Nascido em Porto Velho (RO), mas criado em Minas, onde fez carreira no meio jurídico e na política, Pacheco é visto como “político mineiro” em razão dos gestos aparentemente calculados e o discurso em favor da conciliação de contrários. Contudo, ele tem colecionado posições dúbias em relação ao chamado ativismo judicial e na agenda do governo para buscar um desafiador equilíbrio fiscal. A proposta que defende o fim das decisões monocráticas de ministros do STF está parada na Câmara e o término do benefício que permite a saída temporária de presos em regime semiaberto, as “saidinhas”, foi em parte vetada por Lula.

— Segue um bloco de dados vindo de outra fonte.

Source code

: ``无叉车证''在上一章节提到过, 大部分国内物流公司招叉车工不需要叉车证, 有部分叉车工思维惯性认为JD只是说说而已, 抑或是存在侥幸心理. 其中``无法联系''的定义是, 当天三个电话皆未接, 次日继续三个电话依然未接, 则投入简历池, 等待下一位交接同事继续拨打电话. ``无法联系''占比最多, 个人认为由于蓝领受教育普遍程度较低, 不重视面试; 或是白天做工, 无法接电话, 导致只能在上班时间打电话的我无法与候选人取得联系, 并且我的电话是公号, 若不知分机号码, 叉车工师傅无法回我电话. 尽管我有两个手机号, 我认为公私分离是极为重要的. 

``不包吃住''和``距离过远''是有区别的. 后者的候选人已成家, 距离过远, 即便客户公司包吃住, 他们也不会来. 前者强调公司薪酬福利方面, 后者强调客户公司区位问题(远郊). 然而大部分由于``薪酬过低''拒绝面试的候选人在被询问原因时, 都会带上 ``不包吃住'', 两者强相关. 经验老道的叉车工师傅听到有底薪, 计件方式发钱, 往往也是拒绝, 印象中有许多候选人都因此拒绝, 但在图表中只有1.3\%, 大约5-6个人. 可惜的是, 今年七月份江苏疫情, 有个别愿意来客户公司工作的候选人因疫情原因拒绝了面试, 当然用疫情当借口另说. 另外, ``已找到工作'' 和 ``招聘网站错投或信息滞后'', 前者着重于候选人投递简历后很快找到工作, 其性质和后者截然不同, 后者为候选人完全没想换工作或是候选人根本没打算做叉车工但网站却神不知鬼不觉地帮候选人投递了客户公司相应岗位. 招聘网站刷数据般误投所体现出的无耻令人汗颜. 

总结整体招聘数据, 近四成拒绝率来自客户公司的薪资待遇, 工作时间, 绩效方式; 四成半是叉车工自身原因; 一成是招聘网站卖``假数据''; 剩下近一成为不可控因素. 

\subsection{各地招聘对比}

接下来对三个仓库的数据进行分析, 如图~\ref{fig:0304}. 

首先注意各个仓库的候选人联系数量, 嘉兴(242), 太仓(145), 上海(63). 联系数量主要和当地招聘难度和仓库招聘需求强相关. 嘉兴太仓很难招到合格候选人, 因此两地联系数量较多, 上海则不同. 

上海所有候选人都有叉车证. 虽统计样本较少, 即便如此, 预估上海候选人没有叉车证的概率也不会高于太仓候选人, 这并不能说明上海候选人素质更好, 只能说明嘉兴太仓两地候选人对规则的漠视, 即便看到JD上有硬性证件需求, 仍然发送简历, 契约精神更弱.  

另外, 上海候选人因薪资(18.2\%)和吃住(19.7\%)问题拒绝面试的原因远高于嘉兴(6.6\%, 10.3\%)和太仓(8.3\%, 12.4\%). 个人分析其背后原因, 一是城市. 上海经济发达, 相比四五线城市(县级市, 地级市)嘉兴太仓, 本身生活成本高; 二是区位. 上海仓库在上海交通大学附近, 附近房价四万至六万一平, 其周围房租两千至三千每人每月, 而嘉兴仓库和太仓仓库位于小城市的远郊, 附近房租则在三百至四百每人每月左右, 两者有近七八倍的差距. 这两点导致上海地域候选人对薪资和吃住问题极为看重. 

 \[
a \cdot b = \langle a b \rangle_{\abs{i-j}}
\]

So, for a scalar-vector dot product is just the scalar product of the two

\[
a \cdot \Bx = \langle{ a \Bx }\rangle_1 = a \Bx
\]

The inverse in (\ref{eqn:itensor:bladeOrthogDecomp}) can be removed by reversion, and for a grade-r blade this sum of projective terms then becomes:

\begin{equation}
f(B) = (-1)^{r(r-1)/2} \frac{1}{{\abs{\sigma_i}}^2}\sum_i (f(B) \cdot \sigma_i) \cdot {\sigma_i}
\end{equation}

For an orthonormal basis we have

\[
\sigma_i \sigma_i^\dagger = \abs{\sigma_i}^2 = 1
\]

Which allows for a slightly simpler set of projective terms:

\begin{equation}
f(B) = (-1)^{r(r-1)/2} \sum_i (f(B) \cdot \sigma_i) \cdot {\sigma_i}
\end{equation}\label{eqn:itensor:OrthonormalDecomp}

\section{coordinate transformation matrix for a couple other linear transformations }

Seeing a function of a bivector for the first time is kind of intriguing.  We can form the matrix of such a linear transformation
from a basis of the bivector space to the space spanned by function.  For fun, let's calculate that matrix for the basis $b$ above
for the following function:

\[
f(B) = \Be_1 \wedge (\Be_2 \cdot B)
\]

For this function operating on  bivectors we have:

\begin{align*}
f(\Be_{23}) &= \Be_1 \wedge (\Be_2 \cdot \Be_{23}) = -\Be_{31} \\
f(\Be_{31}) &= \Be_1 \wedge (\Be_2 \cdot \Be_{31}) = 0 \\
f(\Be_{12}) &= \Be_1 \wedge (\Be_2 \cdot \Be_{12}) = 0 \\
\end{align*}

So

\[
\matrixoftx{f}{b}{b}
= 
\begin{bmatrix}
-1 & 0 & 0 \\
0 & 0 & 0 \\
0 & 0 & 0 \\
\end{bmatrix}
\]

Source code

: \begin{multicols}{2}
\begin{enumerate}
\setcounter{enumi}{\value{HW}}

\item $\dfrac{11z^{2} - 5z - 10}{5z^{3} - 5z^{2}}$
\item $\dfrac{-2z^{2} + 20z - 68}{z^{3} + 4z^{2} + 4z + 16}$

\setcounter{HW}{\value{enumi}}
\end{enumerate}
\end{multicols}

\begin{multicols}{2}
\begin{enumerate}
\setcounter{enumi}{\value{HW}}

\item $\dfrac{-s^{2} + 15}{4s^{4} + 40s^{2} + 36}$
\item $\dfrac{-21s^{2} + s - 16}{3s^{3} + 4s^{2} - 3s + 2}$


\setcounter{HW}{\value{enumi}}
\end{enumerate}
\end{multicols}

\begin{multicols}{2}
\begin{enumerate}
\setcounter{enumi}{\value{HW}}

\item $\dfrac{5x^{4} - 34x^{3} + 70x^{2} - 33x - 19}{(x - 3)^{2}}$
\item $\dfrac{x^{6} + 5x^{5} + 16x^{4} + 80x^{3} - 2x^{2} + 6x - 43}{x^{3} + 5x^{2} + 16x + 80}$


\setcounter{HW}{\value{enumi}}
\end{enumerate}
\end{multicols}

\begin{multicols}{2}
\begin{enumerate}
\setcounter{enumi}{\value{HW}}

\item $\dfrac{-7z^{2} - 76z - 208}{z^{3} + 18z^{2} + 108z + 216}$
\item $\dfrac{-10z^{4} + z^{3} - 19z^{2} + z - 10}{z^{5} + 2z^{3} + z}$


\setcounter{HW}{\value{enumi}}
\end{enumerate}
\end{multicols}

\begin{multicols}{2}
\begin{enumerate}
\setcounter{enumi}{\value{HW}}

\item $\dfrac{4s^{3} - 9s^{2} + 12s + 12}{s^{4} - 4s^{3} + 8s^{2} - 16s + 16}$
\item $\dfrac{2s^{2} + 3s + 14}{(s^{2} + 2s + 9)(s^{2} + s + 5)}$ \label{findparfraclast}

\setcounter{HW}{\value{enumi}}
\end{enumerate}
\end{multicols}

Segundo o cientista político e consultor eleitoral Paulo Kramer, o governo não tem o que reclamar de Pacheco, pois graças a ele a agenda econômica de Haddad andou, com foco no aumento de receitas para fazer frente às fragilidades do arcabouço fiscal, também aprovado pelo Congresso. Além disso, a despeito das falhas de articulação política do Planalto, a reforma tributária avançou, bem como a sua regulamentação prevista para este ano.

“Contudo, até mesmo o Pacheco tem de dar satisfação para sua base, seja ela o colegiado de 81 senadores que ele representa, seja a instituição Congresso que preside, ou mesmo o eleitorado do estado que o elegeu em 2018”, observou. Os posicionamentos do presidente do Senado visam melhorar sua imagem perante o mesmo perfil de eleitor que votou nele, de centro-direita e direita.

Neste ambiente tenso, nem Pacheco, que depende do apoio do Planalto para avançar com sua plataforma política, nem o presidente da República, que conta apenas com uma maioria instável no Senado e com o respaldo do Judiciário para enfrentar pressões e aprovar as suas propostas, se beneficiam. Para o político e diretor da Action Consultoria, João Henrique Hummel, os frequentes embates entre os três poderes estão se tornando uma rotina perigosa, revelando uma tentativa do governo de testar os limites de seu controle sobre a agenda nacional, enquanto também dá mostras de sofrer derrotas no Congresso, a exemplo do adiamento de sessões para avaliar vetos presidenciais. “Será que Lula está disposto a correr o risco de ser atropelado pelo Legislativo, ignorando que ainda tem dois anos e meio de mandato pela frente? É uma incógnita interessante”, ponderou.